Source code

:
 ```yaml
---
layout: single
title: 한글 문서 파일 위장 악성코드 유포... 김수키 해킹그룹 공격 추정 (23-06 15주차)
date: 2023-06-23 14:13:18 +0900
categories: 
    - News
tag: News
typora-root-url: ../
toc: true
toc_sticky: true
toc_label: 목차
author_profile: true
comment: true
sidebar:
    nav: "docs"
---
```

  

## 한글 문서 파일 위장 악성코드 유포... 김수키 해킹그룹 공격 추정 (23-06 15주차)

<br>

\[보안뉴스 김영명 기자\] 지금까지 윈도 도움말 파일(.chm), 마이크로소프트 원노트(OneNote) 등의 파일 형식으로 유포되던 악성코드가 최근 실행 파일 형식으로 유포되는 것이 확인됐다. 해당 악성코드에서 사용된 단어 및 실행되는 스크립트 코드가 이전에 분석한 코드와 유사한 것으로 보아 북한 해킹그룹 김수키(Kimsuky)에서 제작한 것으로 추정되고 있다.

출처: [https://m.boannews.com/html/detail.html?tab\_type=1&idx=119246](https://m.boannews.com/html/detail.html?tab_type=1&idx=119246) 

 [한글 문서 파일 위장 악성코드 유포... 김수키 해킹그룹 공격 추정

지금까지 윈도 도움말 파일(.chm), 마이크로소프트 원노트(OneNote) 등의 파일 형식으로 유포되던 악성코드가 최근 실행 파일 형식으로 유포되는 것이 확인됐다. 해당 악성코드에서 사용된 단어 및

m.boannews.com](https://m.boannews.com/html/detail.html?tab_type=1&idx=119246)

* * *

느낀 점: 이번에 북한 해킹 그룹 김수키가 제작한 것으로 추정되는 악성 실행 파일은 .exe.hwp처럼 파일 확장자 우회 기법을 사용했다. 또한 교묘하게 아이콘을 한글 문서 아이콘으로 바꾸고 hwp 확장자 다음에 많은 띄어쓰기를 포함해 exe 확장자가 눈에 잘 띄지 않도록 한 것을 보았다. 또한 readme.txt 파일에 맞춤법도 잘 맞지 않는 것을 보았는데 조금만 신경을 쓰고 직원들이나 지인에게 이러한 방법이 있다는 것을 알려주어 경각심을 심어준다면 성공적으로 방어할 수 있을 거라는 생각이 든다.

= What you will do =
Look above for lines with the word "OneNote" and copy them all.

= Solution =
\[보안뉴스 김영명 기자\] 지금까지 윈도 도움말 파일(.chm), 마이크로소프트 원노트(OneNote) 등의 파일 형식으로 유포되던 악성코드가 최근 실행 파일 형식으로 유포되는 것이 확인됐다. 해당 악성코드에서 사용된 단어 및 실행되는 스크립트 코드가 이전에 분석한 코드와 유사한 것으로 보아 북한 해킹그룹 김수키(Kimsuky)에서 제작한 것으로 추정되고 있다.
지금까지 윈도 도움말 파일(.chm), 마이크로소프트 원노트(OneNote) 등의 파일 형식으로 유포되던 악성코드가 최근 실행 파일 형식으로 유포되는 것이 확인됐다. 해당 악성코드에서 사용된 단어 및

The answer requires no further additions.